Miracle at St. Anna

The director of Do The Right Thing (and future ruiner of Oldboy) doesn’t get to quietly sneak great films past us. Especially ones with JOSEPH GORDON-SODDING-LEVITT in them. Only for five minutes, but he still has words to say and everything. But then, Miracle at St Anna is not a great film. It’s not even particularly alright.

Hector Negron (oi, stop it you) is an aging Puerto Rican postal clerk who one day, apparently unprovoked, shoots a customer with a WW2 German Luger which he’s somehow been sneaking into work every day. When his apartment is searched, someone finds a ruddy great white statue head (which has been missing since that war that this film is about). We then get a COLOSSAL flashback to young Hector and his three black soldier friends, as they march, fight, possibly do magic, annoy some Italians, live, learn and love. Stick around and you might just learn summin’ yerself, though I doubt it; Miracle at St Anna is an overlong, tedious misfire.
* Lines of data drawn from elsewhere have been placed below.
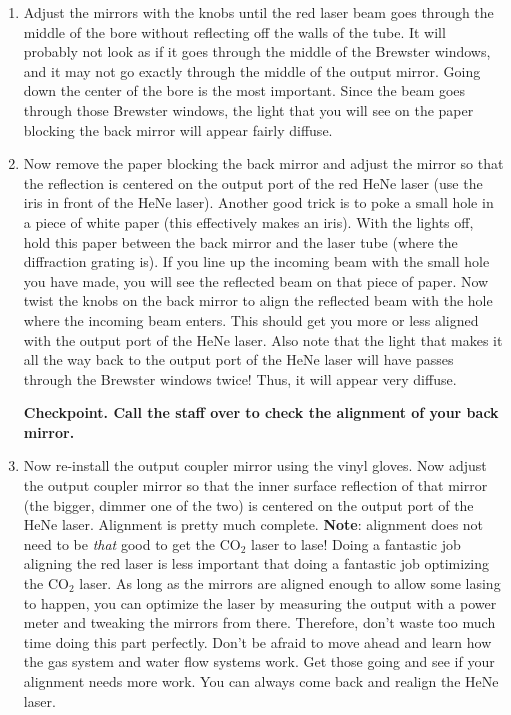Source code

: \documentclass{../lab}
\begin{document}
\begin{enumerate}
\newpage

    \item Adjust the mirrors with the knobs until the red laser beam goes through the middle of the bore without reflecting off the walls of the tube. It will probably not look as if it goes through the middle of the Brewster windows, and it may not go exactly through the middle of the output mirror. Going down the center of the bore is the most important. Since the beam goes through those Brewster windows, the light that you will see on the paper blocking the back mirror will appear fairly diffuse.

    \item Now remove the paper blocking the back mirror and adjust the mirror so that the reflection is centered on the output port of the red HeNe laser (use the iris in front of the HeNe laser). Another good trick is to poke a small hole in a piece of white paper (this effectively makes an iris). With the lights off, hold this paper between the back mirror and the laser tube (where the diffraction grating is). If you line up the incoming beam with the small hole you have made, you will see the reflected beam on that piece of paper. Now twist the knobs on the back mirror to align the reflected beam with the hole where the incoming beam enters. This should get you more or less aligned with the output port of the HeNe laser. Also note that the light that makes it all the way back to the output port of the HeNe laser will have passes through the Brewster windows twice! Thus, it will appear very diffuse.
    
    \textbf{Checkpoint. Call the staff over to check the alignment of your back mirror.}

    \item Now re-install the output coupler mirror using the vinyl gloves. Now adjust the output coupler mirror so that the inner surface reflection of that mirror (the bigger, dimmer one of the two) is centered on the output port of the HeNe laser. Alignment is pretty much complete. \textbf{Note}: alignment does not need to be \emph{that} good to get the CO$_2$ laser to lase! Doing a fantastic job aligning the red laser is less important that doing a fantastic job optimizing the CO$_2$ laser. As long as the mirrors are aligned enough to allow some lasing to happen, you can optimize the laser by measuring the output with a power meter and tweaking the mirrors from there. Therefore, don't waste too much time doing this part perfectly. Don't be afraid to move ahead and learn how the gas system and water flow systems work. Get those going and see if your alignment needs more work. You can always come back and realign the HeNe laser.


\end{enumerate}
\end{document}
Unfortunately, pretty much all the blame lies at Spike Lee’s feet. His first foray into war is a clichéd, muddled, overstuffed mess of a film, whose minor triumphs are overwhelmed by its countless problems. Lee is completely out of his depth here, and nowhere is this more obvious than during the immensely flat battle sequences. Shots drag when they should zip, the camera angles and movement are strange and distracting; it’s just hopeless. And that’s not all! A pair of scissors (or, y’know.. Avid) would have done well to make friends with the ridiculous 160 minute runtime, particularly the almost event-free second hour. Saying this, Terence Blanchard’s score somehow manages to fill every frame with cloying sentimentality and manipulation. Have we not, as a species, learnt how to feel emotion without music cues? If we have, nobody told these guys.

Spike’s always been vocal about poor depictions of black characters in films made by white directors, but he’s no better when it comes to racial stereotyping; all the Italian characters seem one second away from dashing off to rescue Princess Peach, the Nazis may as well goosestep everywhere they go, and the rednecks appear to be biding their time in between lynchings. It’s a shame, as Spike has an important point to make about how undervalued black soldiers were during the war; in one scene, a white officer accidentally fires artillery at a division of ‘Buffalo Soldiers’ because he refuses to believe that they could have advanced that far. But the message is drowned in a murder mystery that isn’t mysterious, a love story so slight it may not actually be intentional and a script so exposition-heavy it could be a text book. Go back to what you know, Spike.

One last thing; like everyone else who’s seen this film, I’m buggered if I can tell you what the titular miracle is. A radio stops a bullet at one point, and one soldier looks like a sacred hill, apparently, but that’s the best I can offer.